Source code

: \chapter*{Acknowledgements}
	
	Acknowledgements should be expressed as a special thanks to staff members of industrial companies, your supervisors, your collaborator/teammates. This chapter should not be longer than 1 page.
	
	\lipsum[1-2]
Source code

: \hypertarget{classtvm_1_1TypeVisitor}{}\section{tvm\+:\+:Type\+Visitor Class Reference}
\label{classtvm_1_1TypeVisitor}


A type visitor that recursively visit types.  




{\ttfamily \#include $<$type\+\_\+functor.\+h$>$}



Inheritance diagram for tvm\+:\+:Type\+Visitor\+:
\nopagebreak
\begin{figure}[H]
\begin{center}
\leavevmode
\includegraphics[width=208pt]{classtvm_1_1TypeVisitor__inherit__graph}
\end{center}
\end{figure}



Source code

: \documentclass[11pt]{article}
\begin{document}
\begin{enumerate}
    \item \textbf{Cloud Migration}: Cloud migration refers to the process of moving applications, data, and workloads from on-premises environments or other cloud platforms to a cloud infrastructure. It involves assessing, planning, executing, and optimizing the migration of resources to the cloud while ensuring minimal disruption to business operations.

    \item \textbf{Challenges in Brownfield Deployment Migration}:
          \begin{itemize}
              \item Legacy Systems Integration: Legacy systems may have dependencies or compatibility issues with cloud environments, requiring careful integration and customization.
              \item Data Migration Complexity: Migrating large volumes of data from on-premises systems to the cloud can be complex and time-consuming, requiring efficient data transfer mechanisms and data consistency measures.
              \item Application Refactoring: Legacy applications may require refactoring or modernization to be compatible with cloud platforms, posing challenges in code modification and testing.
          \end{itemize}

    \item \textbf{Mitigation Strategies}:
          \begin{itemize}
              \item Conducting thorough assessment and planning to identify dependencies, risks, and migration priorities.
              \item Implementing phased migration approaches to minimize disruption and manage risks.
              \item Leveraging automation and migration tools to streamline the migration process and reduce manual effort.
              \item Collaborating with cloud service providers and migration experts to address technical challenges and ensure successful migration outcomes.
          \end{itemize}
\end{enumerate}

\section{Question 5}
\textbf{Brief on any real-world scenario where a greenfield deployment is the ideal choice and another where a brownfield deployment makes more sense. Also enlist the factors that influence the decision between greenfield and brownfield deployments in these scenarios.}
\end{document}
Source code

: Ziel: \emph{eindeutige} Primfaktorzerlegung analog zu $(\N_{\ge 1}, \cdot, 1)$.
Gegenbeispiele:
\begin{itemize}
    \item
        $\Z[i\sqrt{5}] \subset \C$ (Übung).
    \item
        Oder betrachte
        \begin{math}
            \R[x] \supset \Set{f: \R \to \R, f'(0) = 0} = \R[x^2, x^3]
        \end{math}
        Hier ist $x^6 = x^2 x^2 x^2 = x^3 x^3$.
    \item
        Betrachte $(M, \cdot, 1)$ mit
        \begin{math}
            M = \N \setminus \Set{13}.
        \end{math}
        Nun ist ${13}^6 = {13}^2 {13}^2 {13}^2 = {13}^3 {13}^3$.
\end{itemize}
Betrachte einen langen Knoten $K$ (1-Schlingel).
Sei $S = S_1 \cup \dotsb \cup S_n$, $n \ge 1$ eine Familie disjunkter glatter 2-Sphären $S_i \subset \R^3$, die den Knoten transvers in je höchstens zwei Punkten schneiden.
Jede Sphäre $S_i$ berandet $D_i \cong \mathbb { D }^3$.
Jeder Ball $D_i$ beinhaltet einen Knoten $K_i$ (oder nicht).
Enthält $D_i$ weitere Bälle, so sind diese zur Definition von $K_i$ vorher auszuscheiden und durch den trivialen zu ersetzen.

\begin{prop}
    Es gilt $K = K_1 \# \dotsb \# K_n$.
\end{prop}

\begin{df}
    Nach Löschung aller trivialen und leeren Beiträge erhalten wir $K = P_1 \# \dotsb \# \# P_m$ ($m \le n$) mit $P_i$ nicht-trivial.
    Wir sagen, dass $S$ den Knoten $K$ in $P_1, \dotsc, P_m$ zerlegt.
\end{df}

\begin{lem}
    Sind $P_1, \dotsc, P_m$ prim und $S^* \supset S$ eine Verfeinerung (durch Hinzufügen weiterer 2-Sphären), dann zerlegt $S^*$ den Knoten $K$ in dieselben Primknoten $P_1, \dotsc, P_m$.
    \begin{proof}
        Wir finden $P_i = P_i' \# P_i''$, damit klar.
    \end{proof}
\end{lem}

+++

What you will do
The line with "Jede Sphäre $S_i$" through the last line of the entries above: output exactly those lines and nothing else.

Result of the task
Jede Sphäre $S_i$ berandet $D_i \cong \mathbb { D }^3$.
Jeder Ball $D_i$ beinhaltet einen Knoten $K_i$ (oder nicht).
Enthält $D_i$ weitere Bälle, so sind diese zur Definition von $K_i$ vorher auszuscheiden und durch den trivialen zu ersetzen.

\begin{prop}
    Es gilt $K = K_1 \# \dotsb \# K_n$.
\end{prop}

\begin{df}
    Nach Löschung aller trivialen und leeren Beiträge erhalten wir $K = P_1 \# \dotsb \# \# P_m$ ($m \le n$) mit $P_i$ nicht-trivial.
    Wir sagen, dass $S$ den Knoten $K$ in $P_1, \dotsc, P_m$ zerlegt.
\end{df}

\begin{lem}
    Sind $P_1, \dotsc, P_m$ prim und $S^* \supset S$ eine Verfeinerung (durch Hinzufügen weiterer 2-Sphären), dann zerlegt $S^*$ den Knoten $K$ in dieselben Primknoten $P_1, \dotsc, P_m$.
    \begin{proof}
        Wir finden $P_i = P_i' \# P_i''$, damit klar.
    \end{proof}
\end{lem}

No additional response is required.